Deferred tax assets and liabilities are offset when there is a legally enforceable right to offset current tax assets against current
tax liabilities and when the deferred tax assets and liabilities relate to income taxes levied by the same taxation authority on
either the same taxable entity or different taxable entities where there is an intention to settle the balances on a net basis.
Deferred tax is calculated at the tax rates (and laws) that have been enacted or substantively enacted by the statement of
financial position date and are expected to apply to the period when the deferred tax asset is realised or the deferred tax
liability is settled.
Deferred tax assets and liabilities are not discounted.
3. Financial risk management
3.1. Financial risk factors
The Group’s activities expose it to a variety of financial risks: market risk (foreign currency risk, price risk and interest rate
risk), credit risk and liquidity risk. The Group’s overall risk management programme focuses on the unpredictability of financial
markets and seeks to minimise potential adverse effects on the Group’s financial performance. None of these risks are
hedged.
Risk management is carried out by the London based management team under policies approved by the Board of Directors.
3.2. Capital risk management
The Group’s objectives when managing capital are to safeguard the Group’s ability to continue as a going concern, to enable
the Group to continue its exploration and evaluation activities, and to maintain an optimal capital structure to reduce the cost
of capital. In order to maintain or adjust the capital structure, the Group may adjust the issue of shares or sell assets to reduce
debts.
At 31 December 2020 the Group had borrowings of £nil (2019: £nil) and defines capital based on the total equity of the Group.
The Group monitors its level of cash resources available against future planned exploration and evaluation activities and may
issue new shares in order to raise further funds from time to time.
Given the Group’s level of debt versus its cash at bank and cash equivalents, the gearing ratio is immaterial.
4. Critical accounting estimates and judgements
The preparation of the Financial Statements in conformity with IFRS requires management to make estimates and
assumptions that affect the reported amounts of assets and liabilities and disclosure of contingent assets and liabilities at the
date of the Financial Statements and the reported amount of expenses during the period.
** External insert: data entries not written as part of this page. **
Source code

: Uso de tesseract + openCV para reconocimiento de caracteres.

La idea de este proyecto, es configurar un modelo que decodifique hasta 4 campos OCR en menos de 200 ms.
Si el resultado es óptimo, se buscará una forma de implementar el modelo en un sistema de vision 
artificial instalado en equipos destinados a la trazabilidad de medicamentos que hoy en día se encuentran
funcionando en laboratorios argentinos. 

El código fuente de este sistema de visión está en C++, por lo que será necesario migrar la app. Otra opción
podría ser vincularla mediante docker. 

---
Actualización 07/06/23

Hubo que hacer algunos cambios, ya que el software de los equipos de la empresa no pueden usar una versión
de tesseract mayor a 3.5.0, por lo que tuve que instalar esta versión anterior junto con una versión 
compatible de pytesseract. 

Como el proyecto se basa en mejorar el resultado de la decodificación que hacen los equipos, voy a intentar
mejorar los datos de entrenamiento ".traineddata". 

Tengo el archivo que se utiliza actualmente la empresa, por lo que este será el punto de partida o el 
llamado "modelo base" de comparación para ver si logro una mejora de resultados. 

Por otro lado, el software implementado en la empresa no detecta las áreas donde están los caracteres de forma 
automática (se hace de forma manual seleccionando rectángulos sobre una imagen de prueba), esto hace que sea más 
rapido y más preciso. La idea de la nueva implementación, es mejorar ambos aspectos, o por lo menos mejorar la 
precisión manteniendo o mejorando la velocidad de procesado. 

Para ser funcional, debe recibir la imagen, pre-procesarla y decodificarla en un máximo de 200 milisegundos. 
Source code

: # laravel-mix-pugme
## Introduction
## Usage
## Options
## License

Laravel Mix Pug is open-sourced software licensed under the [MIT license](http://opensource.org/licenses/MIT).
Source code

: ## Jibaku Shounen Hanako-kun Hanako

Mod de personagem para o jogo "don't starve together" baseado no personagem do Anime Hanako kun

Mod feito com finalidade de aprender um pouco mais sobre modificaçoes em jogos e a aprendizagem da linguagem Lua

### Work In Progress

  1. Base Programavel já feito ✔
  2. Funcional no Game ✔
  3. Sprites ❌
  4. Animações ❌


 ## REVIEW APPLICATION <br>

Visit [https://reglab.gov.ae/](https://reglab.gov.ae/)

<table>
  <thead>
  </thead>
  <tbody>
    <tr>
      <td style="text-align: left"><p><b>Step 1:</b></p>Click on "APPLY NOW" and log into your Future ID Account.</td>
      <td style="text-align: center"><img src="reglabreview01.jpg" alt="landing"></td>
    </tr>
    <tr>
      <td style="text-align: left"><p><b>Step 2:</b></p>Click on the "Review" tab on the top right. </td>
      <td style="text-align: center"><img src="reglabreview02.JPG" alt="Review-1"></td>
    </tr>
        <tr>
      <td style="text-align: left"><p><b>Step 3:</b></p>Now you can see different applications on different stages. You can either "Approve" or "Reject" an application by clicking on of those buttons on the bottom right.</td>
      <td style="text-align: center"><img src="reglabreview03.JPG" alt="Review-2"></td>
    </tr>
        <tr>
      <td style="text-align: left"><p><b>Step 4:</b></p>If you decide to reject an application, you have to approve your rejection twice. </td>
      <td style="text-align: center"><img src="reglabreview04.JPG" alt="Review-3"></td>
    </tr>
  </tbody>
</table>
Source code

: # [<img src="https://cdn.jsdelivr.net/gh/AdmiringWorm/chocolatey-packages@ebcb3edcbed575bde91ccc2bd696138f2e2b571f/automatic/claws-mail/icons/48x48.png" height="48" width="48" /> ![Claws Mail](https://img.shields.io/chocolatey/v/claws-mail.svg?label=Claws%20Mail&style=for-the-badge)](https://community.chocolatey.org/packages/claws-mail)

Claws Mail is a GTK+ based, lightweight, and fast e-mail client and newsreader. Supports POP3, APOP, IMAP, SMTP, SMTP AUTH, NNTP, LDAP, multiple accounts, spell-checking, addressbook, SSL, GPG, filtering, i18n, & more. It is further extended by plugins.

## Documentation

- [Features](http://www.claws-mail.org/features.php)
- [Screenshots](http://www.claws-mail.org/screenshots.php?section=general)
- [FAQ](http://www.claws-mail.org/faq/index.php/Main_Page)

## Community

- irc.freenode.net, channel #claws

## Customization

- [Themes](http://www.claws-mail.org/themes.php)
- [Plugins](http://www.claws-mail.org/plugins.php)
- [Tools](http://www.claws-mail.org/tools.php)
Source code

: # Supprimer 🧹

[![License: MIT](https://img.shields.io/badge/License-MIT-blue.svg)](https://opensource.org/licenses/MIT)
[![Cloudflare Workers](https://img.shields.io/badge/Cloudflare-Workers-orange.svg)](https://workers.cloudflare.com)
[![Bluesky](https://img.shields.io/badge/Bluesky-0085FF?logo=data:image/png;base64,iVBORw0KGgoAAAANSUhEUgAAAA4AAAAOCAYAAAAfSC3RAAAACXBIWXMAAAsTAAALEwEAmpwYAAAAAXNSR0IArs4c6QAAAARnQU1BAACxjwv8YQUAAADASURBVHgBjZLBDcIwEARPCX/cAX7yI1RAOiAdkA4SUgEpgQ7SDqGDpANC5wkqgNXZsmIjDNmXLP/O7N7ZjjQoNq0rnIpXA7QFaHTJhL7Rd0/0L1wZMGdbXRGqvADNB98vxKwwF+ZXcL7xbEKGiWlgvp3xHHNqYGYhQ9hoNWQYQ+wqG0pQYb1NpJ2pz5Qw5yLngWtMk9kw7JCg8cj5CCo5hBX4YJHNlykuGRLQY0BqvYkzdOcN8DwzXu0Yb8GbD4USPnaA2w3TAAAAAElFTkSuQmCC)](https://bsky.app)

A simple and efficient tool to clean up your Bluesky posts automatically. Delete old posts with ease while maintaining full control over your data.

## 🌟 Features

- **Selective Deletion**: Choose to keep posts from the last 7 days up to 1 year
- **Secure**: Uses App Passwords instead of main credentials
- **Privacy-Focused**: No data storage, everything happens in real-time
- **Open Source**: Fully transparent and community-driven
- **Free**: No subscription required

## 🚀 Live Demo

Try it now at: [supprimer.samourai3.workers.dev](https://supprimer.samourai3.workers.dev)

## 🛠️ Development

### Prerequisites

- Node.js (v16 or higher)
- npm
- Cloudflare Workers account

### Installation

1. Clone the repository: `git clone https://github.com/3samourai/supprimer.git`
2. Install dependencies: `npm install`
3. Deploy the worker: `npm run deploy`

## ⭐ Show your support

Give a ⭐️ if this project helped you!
Actual results may vary from the
estimates used to produce these Financial Statements.
Estimates and judgements are regularly evaluated and are based on historical experience and other factors, including
expectations of future events that are believed to be reasonable under the circumstances.
Items subject to such estimates and assumptions, that have a significant risk of causing a material adjustment to the carrying
amounts of assets and liabilities within the next financial years, include but are not limited to:
33
CHESTERFIELD RESOURCES PLC
NOTES TO THE FINANCIAL STATEMENTS
For the year ended 31 December 2020
Impairment of intangible assets – exploration and evaluation costs
Exploration and evaluation costs have a carrying value at 31 December 2020 of £2,433,876 (2019: £1,675,562). Such assets
have an indefinite useful life as the Group has a right to renew exploration licences and the asset is only amortised once
extraction of the resource commences. Management tests for impairment annually whether exploration projects have future
economic value in accordance with the accounting policy stated in Note 2.6. Each exploration project is subject to an annual
review by either a consultant or senior company geologist to determine if the exploration results returned during the period
warrant further exploration expenditure and have the potential to result in an economic discovery. This review takes into
consideration long term metal prices, anticipated resource volumes and supply and demand outlook. In the event that a project
does not represent an economic exploration target and results indicate there is no additional upside a decision will be made
to discontinue exploration; an impairment charge will then be recognised in the Statement of Comprehensive Income.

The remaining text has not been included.